▶ Data
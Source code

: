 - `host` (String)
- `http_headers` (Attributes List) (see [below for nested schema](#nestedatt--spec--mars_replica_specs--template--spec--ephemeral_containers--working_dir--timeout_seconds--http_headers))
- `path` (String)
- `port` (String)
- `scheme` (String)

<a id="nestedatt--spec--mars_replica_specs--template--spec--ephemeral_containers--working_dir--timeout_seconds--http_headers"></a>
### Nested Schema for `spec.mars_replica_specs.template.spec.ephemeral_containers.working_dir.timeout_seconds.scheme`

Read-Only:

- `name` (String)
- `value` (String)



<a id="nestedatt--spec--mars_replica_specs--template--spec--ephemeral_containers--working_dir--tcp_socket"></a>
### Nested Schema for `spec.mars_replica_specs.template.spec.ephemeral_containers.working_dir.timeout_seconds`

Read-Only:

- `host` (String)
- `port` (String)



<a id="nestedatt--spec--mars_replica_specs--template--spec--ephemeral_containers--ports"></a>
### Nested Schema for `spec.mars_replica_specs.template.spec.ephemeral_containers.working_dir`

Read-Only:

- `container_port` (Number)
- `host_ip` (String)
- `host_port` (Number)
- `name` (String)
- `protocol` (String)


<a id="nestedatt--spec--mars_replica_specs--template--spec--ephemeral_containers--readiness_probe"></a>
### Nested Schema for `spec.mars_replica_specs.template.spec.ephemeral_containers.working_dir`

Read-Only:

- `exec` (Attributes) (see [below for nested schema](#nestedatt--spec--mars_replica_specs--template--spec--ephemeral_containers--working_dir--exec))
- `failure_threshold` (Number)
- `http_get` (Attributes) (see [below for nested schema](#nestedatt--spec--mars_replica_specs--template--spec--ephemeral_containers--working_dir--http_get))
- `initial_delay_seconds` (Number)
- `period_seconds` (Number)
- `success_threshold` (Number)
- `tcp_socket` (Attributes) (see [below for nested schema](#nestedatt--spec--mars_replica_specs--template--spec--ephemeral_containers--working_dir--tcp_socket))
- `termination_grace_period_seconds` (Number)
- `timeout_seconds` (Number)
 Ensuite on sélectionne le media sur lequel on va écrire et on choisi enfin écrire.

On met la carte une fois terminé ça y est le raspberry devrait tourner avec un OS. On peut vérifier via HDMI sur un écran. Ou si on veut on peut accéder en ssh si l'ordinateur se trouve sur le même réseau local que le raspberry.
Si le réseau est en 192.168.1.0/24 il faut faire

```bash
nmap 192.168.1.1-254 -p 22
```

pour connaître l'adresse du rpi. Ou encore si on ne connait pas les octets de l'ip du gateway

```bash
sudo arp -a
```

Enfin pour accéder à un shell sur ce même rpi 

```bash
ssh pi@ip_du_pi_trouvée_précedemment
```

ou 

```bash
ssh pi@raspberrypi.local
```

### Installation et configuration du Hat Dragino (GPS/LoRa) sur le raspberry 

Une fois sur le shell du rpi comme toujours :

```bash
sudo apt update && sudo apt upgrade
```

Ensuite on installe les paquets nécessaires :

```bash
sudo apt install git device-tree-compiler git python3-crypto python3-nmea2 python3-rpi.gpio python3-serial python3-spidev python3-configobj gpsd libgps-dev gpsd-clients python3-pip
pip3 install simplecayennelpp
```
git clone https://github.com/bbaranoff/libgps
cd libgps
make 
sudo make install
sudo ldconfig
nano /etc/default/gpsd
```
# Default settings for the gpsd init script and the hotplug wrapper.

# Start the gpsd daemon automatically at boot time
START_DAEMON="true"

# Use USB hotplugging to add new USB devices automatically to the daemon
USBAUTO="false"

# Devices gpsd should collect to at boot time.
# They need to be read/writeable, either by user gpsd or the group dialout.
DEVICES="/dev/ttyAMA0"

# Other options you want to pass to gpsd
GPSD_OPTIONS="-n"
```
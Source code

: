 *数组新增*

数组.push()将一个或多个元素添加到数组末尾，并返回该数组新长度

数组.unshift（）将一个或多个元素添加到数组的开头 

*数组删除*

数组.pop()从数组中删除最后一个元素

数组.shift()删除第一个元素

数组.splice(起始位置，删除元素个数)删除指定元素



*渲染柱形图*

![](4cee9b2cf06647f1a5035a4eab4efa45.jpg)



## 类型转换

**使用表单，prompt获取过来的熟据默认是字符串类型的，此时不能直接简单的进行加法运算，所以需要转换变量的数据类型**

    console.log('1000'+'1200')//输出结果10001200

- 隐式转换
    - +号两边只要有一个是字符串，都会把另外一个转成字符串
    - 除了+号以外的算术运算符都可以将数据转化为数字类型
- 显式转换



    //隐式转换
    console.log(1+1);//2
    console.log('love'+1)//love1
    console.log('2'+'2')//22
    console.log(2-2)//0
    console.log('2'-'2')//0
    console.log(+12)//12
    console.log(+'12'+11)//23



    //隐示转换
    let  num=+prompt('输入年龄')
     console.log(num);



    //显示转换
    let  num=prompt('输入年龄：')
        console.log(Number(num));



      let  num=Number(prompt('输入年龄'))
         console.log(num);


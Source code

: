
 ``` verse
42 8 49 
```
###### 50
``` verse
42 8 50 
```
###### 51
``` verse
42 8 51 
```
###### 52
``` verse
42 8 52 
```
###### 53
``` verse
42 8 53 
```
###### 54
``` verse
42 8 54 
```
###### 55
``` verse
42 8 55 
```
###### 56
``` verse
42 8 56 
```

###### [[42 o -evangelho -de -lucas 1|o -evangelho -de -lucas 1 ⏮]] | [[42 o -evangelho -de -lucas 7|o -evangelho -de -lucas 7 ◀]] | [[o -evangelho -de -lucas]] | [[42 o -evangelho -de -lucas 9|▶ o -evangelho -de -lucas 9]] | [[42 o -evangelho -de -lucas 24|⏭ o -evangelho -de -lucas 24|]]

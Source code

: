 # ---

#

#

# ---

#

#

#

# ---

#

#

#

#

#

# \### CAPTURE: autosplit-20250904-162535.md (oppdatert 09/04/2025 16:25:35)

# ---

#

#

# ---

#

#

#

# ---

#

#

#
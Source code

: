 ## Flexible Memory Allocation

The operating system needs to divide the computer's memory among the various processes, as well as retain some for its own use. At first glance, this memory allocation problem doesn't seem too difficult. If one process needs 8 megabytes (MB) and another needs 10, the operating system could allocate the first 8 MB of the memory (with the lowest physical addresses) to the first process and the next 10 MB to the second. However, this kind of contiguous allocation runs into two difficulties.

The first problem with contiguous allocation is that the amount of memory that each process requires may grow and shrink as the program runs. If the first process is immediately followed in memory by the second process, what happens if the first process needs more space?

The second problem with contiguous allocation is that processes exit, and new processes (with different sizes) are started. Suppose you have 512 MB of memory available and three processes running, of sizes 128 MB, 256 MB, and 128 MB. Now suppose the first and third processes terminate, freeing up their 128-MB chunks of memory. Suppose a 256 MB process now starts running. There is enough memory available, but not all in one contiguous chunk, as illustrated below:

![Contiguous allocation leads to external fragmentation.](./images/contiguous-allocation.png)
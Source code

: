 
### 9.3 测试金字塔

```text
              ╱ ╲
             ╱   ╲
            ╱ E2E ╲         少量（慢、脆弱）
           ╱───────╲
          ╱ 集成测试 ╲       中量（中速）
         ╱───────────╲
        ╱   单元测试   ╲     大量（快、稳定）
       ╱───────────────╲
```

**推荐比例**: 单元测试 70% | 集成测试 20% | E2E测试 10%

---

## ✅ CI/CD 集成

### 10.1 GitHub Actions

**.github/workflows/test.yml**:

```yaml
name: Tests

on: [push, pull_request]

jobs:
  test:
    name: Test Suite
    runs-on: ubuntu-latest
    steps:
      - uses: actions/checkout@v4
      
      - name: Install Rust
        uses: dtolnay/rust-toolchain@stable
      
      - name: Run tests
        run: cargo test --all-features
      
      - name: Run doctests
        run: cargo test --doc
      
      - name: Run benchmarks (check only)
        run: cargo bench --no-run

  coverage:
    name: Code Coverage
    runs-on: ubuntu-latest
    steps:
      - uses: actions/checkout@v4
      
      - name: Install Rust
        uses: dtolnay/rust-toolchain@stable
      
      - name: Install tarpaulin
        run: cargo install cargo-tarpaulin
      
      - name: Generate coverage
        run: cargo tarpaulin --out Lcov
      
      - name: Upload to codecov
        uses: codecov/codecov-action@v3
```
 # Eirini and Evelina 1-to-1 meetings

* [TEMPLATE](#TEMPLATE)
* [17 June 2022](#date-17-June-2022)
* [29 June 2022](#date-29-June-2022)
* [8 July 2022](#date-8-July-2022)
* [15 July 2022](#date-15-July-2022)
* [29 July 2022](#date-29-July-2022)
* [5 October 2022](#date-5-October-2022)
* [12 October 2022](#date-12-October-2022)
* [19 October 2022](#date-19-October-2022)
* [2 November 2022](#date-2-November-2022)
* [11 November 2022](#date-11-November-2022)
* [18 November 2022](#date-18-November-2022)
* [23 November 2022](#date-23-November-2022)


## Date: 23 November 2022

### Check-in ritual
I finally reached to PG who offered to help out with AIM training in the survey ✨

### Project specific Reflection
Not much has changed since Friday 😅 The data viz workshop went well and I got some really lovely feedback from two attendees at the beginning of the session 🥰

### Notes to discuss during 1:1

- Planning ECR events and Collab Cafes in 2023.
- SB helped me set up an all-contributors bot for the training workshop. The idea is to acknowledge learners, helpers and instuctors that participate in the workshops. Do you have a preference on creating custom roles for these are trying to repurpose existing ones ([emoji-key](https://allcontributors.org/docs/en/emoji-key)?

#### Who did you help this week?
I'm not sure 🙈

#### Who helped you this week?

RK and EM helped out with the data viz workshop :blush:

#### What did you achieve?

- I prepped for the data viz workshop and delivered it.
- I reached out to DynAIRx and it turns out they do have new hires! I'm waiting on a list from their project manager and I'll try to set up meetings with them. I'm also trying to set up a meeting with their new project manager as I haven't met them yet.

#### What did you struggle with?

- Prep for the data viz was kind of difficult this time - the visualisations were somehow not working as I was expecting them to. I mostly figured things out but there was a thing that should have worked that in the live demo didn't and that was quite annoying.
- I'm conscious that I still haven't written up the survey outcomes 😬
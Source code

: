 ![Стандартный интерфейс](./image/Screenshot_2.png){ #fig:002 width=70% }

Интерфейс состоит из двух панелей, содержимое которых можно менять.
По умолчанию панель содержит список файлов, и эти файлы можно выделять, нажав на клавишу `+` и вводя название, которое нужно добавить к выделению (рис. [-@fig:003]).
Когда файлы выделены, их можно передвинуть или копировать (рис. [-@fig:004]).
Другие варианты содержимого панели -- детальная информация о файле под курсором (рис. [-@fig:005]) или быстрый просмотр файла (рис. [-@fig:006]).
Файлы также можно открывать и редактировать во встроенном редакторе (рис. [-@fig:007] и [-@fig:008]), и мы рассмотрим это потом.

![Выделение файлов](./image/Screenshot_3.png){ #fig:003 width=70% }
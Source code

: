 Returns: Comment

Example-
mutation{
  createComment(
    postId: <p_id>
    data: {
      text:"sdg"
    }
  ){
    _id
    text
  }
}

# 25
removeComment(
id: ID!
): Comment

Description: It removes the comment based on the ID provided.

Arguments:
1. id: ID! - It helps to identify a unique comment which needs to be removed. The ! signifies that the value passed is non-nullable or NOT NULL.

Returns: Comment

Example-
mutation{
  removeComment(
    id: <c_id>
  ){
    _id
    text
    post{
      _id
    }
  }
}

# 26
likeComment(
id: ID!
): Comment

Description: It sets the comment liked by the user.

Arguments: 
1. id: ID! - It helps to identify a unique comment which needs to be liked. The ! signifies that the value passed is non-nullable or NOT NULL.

▶ What the task asks
Check each line above for the string "NULL" and report how many lines have it, giving only the number.

▶ Output below
2